A Kiss for a Kiss Page 8

She lets me hold her for a few minutes, her breathing evening out. The emotion seems to pass as quickly as it came. She inhales deeply and dabs under her eyes with a tissue. I have no idea where it came from, but it’s definitely seen a lot of tears based on how mangled it is.

She waves her hands in front of her face. “Every time I think I’ve got myself under control this starts up again. I thought teenage hormones were bad. They have nothing on this perimenopausal shit.”

“Aren’t you a little young for that?”

She arches a brow. “Now you’re being obtuse.”

I hold my hands up in supplication. “Seriously. I didn’t think that was a thing before fifty.”

“Oh. Well, that would be ideal if that were the case, but it can start way earlier than that. Just depends on how much of an asshole your body wants to be.” She closes her eyes and shakes her head. “It’s bad enough that I cried all over your suit. I’m not going to subject you to the horrors of perimenopause.” She purses her lips. “I really need to stop talking.”

“I have something for you.” I figure I’ll save her from having to fight her way out of a conversation that’s making her uncomfortable. Sometimes I forget that Hanna is slightly older than I am.

“What?” She frowns, as if she’s not quite following the new direction of our conversation.

“A gift.” I pull the small, wrapped box out of my pocket. “Just a little something to say thank you.

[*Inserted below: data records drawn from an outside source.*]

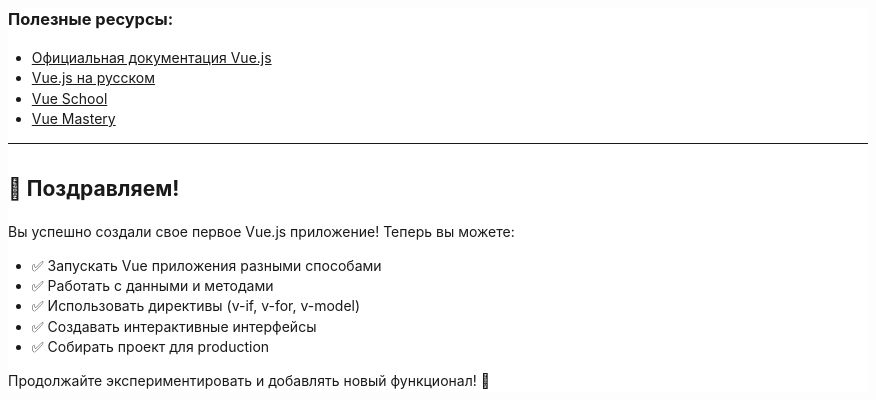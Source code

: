 ### Полезные ресурсы:
- [Официальная документация Vue.js](https://vuejs.org/)
- [Vue.js на русском](https://ru.vuejs.org/)
- [Vue School](https://vueschool.io/)
- [Vue Mastery](https://www.vuemastery.com/)

---

## 🎉 Поздравляем!

Вы успешно создали свое первое Vue.js приложение! Теперь вы можете:
- ✅ Запускать Vue приложения разными способами
- ✅ Работать с данными и методами
- ✅ Использовать директивы (v-if, v-for, v-model)
- ✅ Создавать интерактивные интерфейсы
- ✅ Собирать проект для production

Продолжайте экспериментировать и добавлять новый функционал! 🚀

I meant to give it to you earlier, but I forgot.” I pass her the box.

“You didn’t need to get me a gift.” She bites her lip. “I didn’t get you anything.”

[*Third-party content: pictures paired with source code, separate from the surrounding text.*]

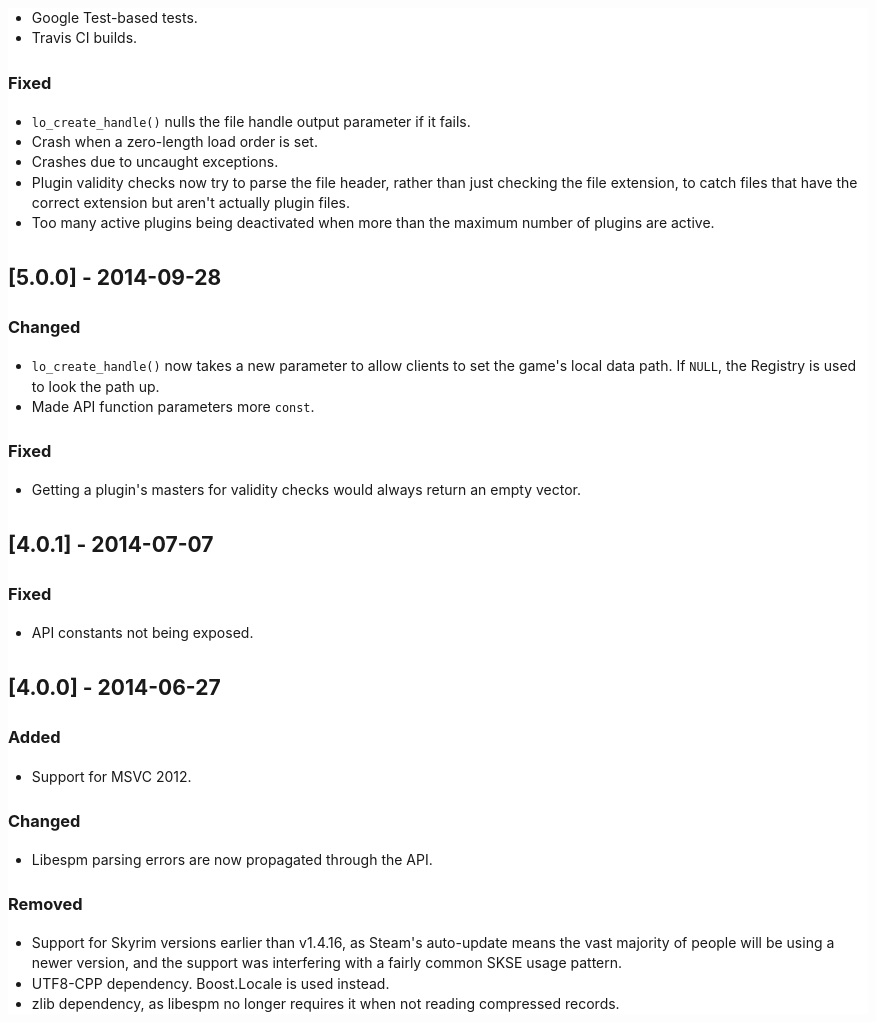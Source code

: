 - Google Test-based tests.
- Travis CI builds.

### Fixed

- `lo_create_handle()` nulls the file handle output parameter if it fails.
- Crash when a zero-length load order is set.
- Crashes due to uncaught exceptions.
- Plugin validity checks now try to parse the file header, rather than just
  checking the file extension, to catch files that have the correct extension
  but aren't actually plugin files.
- Too many active plugins being deactivated when more than the maximum number
  of plugins are active.

## [5.0.0] - 2014-09-28

### Changed

- `lo_create_handle()` now takes a new parameter to allow clients to set the
  game's local data path. If `NULL`, the Registry is used to look the path up.
- Made API function parameters more `const`.

### Fixed

- Getting a plugin's masters for validity checks would always return an empty
  vector.

## [4.0.1] - 2014-07-07

### Fixed

- API constants not being exposed.

## [4.0.0] - 2014-06-27

### Added

- Support for MSVC 2012.

### Changed

- Libespm parsing errors are now propagated through the API.

### Removed

- Support for Skyrim versions earlier than v1.4.16, as Steam's auto-update means
  the vast majority of people will be using a newer version, and the support
  was interfering with a fairly common SKSE usage pattern.
- UTF8-CPP dependency. Boost.Locale is used instead.
- zlib dependency, as libespm no longer requires it when not reading compressed
  records.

“You don’t need to get me anything. You’ve been so great with Queenie. With everything. I would have been totally lost without you.”

“You underestimate yourself. You would have been totally fine.”

“We can agree to disagree on that.” And I recognize, maybe not for the first time, that through this whole thing, I’ve felt like I had someone I could rely on for support and who was there for my daughter unfailingly.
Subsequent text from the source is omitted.